August 2, 2012 | 12:04 am
Posted by Mark Paredes
As part of my personal campaign to oppose bigoted boycotts, I will be having lunch tomorrow at the Chick-fil-A in Hollywood. I couldn’t get there for today’s official “Chick fil-A Appreciation Day” declared by Mike Huckabee, but I suppose late is better than never when it’s for a worthy cause.
I have never eaten at a Chick-fil-A, but I’m going there to show my support for the chain’s CEO’s right to publicly endorse traditional marriage without having his restaurants boycotted by bigoted gay marriage advocates. I had no idea that such people existed until I was personally targeted by them during the Prop 8 campaign. If I had not had Jewish bosses who respected my right to voice an opinion on contemporary moral issues, I could have lost my job thanks to these advocates of tolerance. I hasten to add here that a gay rabbi condemned their attacks, and I will always be indebted to him for his support while I was under assault.

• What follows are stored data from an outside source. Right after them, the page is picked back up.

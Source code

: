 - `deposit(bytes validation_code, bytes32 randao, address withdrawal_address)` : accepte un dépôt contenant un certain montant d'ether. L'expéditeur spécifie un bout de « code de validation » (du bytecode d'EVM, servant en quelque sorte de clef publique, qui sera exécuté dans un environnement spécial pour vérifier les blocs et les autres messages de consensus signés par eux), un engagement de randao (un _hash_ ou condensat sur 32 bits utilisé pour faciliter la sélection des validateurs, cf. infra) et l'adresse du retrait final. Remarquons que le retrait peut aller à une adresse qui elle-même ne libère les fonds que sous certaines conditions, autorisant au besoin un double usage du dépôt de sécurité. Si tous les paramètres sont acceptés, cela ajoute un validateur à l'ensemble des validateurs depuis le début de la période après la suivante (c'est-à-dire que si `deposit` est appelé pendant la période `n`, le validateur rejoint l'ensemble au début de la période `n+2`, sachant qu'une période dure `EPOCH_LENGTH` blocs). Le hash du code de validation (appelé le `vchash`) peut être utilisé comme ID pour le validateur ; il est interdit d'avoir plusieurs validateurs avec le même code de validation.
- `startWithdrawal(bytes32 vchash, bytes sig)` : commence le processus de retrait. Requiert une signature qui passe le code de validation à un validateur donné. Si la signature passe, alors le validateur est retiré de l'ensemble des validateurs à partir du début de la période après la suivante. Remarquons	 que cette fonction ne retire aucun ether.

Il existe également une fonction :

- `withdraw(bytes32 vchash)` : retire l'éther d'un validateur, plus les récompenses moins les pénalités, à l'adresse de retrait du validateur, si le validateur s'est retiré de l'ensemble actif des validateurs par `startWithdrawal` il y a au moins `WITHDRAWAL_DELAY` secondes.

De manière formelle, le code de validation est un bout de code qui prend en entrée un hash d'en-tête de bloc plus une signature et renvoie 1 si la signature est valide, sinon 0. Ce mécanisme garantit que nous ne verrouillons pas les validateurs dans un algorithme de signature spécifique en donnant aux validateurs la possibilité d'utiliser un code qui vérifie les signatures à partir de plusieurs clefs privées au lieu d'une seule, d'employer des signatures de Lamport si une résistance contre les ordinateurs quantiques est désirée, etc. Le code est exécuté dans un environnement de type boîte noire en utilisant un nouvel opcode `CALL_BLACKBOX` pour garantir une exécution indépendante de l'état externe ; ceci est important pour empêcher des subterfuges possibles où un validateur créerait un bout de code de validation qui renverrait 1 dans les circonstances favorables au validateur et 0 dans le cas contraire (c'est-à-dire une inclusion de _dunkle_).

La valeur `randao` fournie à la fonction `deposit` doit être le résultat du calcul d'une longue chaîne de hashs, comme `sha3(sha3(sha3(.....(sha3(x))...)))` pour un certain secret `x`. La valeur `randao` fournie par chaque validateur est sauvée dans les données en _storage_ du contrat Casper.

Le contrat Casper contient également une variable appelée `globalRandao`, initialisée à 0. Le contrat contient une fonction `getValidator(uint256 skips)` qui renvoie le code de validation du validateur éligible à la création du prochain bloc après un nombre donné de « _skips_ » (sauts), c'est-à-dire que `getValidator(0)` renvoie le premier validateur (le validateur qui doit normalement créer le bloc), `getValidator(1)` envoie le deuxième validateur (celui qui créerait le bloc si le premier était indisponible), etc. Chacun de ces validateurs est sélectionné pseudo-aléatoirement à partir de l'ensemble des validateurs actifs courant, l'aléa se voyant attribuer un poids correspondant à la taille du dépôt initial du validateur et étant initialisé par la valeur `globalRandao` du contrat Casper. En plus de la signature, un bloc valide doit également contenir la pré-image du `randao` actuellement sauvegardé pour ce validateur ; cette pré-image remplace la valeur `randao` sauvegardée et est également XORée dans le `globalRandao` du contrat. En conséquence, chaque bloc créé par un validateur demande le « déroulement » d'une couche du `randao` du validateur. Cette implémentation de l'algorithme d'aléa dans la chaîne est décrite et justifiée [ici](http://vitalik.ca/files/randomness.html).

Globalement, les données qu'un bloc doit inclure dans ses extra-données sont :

My regular readers know that I don’t support business boycotts organized by people who happen to disagree with statements made by a company’s executives. I recently registered my opposition on this blog to the misguided boycott campaign against Starbucks because of its CEO’s support for gay marriage. The only business boycott that I have participated in was a personal one against Marriott, and that was because it was a Mormon-led hotel chain that offered pornography channels (thankfully, it no longer offers smut to its guests). To me the difference between Starbucks and Marriott is clear: Starbuck’s CEO and I happen to disagree on gay marriage. However, although Marriott’s chairman agrees with me that pornography is a great evil, he chose to profit from it anyway.
Of course, there are extreme cases where boycotts are called for. A few years ago in my hometown in Michigan, a furniture store owner began espousing racist views and allowed a white supremacist speaker to speak at his store on a regular basis. The townspeople boycotted the store, which soon closed its doors. Had I lived there at the time, I definitely would have participated in the boycott. However, giving money to organizations that support traditional marriage and making statements opposing gay marriage are in no way comparable to hosting white supremacists.
As I eat my chicken sandwich tomorrow, I’ll be thinking of each bite as a victory for tolerance and freedom in this great country. Viewing online pictures of people lined up to eat at Chick-fil-A restaurants today reassured me that the bigots haven’t won yet.